About this exercise —
The word "texttt" may appear in some lines of the data; copy every such line.

Exercise data —
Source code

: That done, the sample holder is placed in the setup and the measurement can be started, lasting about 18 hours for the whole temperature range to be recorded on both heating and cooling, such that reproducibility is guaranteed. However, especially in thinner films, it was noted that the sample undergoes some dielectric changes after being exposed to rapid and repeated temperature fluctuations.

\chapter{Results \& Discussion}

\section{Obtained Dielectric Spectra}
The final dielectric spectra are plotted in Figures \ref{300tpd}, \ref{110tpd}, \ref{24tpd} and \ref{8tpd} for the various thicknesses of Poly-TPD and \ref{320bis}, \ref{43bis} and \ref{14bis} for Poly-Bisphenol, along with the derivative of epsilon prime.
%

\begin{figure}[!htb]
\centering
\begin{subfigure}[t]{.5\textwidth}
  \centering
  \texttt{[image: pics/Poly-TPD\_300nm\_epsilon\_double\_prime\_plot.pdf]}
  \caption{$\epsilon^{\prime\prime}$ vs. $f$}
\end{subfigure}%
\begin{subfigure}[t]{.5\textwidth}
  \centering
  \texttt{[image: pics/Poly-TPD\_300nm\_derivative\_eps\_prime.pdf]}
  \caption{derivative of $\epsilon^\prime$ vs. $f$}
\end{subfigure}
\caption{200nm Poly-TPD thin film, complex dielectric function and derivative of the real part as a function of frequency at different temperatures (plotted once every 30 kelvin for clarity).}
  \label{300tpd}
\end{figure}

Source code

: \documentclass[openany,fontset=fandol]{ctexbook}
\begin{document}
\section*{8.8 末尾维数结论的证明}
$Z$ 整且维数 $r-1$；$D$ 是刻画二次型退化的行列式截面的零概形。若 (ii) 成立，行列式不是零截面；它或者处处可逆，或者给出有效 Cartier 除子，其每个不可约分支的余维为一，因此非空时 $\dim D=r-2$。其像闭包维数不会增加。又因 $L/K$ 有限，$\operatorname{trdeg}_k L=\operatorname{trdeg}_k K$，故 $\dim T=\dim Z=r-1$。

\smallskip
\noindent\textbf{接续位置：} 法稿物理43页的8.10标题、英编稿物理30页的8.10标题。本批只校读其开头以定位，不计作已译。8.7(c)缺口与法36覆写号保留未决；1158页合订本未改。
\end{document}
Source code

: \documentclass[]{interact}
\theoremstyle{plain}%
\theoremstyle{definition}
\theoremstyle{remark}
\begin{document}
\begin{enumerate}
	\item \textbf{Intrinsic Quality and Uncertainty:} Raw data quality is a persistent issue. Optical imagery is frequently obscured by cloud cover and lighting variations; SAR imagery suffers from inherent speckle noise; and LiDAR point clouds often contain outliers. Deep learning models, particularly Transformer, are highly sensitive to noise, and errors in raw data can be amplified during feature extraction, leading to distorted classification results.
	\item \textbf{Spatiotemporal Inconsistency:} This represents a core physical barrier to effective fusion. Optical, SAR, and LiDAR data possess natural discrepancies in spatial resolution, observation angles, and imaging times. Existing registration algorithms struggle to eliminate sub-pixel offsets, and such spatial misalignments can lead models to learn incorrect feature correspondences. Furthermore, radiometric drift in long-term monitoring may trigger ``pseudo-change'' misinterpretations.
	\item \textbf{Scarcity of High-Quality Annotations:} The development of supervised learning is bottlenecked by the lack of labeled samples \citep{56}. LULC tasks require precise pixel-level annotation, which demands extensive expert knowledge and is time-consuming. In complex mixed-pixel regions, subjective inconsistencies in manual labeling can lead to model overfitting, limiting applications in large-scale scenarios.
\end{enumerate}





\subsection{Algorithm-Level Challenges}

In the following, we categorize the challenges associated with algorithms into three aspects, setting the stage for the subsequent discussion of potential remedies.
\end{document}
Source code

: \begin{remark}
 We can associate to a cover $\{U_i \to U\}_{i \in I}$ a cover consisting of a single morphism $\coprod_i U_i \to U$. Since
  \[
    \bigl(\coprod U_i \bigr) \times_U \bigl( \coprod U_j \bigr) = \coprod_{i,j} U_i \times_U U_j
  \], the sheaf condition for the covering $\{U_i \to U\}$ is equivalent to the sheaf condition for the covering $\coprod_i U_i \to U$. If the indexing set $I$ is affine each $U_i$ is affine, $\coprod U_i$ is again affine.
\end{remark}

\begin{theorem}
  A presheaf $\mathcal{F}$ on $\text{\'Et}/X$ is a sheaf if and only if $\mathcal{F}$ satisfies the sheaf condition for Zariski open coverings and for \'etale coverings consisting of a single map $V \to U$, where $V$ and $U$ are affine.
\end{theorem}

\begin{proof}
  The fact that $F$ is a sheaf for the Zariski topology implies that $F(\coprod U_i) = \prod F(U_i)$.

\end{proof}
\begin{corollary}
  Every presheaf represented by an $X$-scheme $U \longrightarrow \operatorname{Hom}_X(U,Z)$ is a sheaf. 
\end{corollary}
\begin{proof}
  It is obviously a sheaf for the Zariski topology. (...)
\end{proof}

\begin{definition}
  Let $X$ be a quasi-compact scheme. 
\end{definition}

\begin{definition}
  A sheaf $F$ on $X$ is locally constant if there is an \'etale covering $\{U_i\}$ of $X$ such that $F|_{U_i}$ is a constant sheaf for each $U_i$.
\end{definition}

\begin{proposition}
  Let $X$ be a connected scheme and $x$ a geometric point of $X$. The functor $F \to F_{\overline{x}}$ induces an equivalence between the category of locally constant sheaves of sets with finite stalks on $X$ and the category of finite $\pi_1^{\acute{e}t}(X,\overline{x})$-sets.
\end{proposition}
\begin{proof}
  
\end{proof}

Answer to this exercise —
  \texttt{[image: pics/Poly-TPD\_300nm\_epsilon\_double\_prime\_plot.pdf]}
  \texttt{[image: pics/Poly-TPD\_300nm\_derivative\_eps\_prime.pdf]}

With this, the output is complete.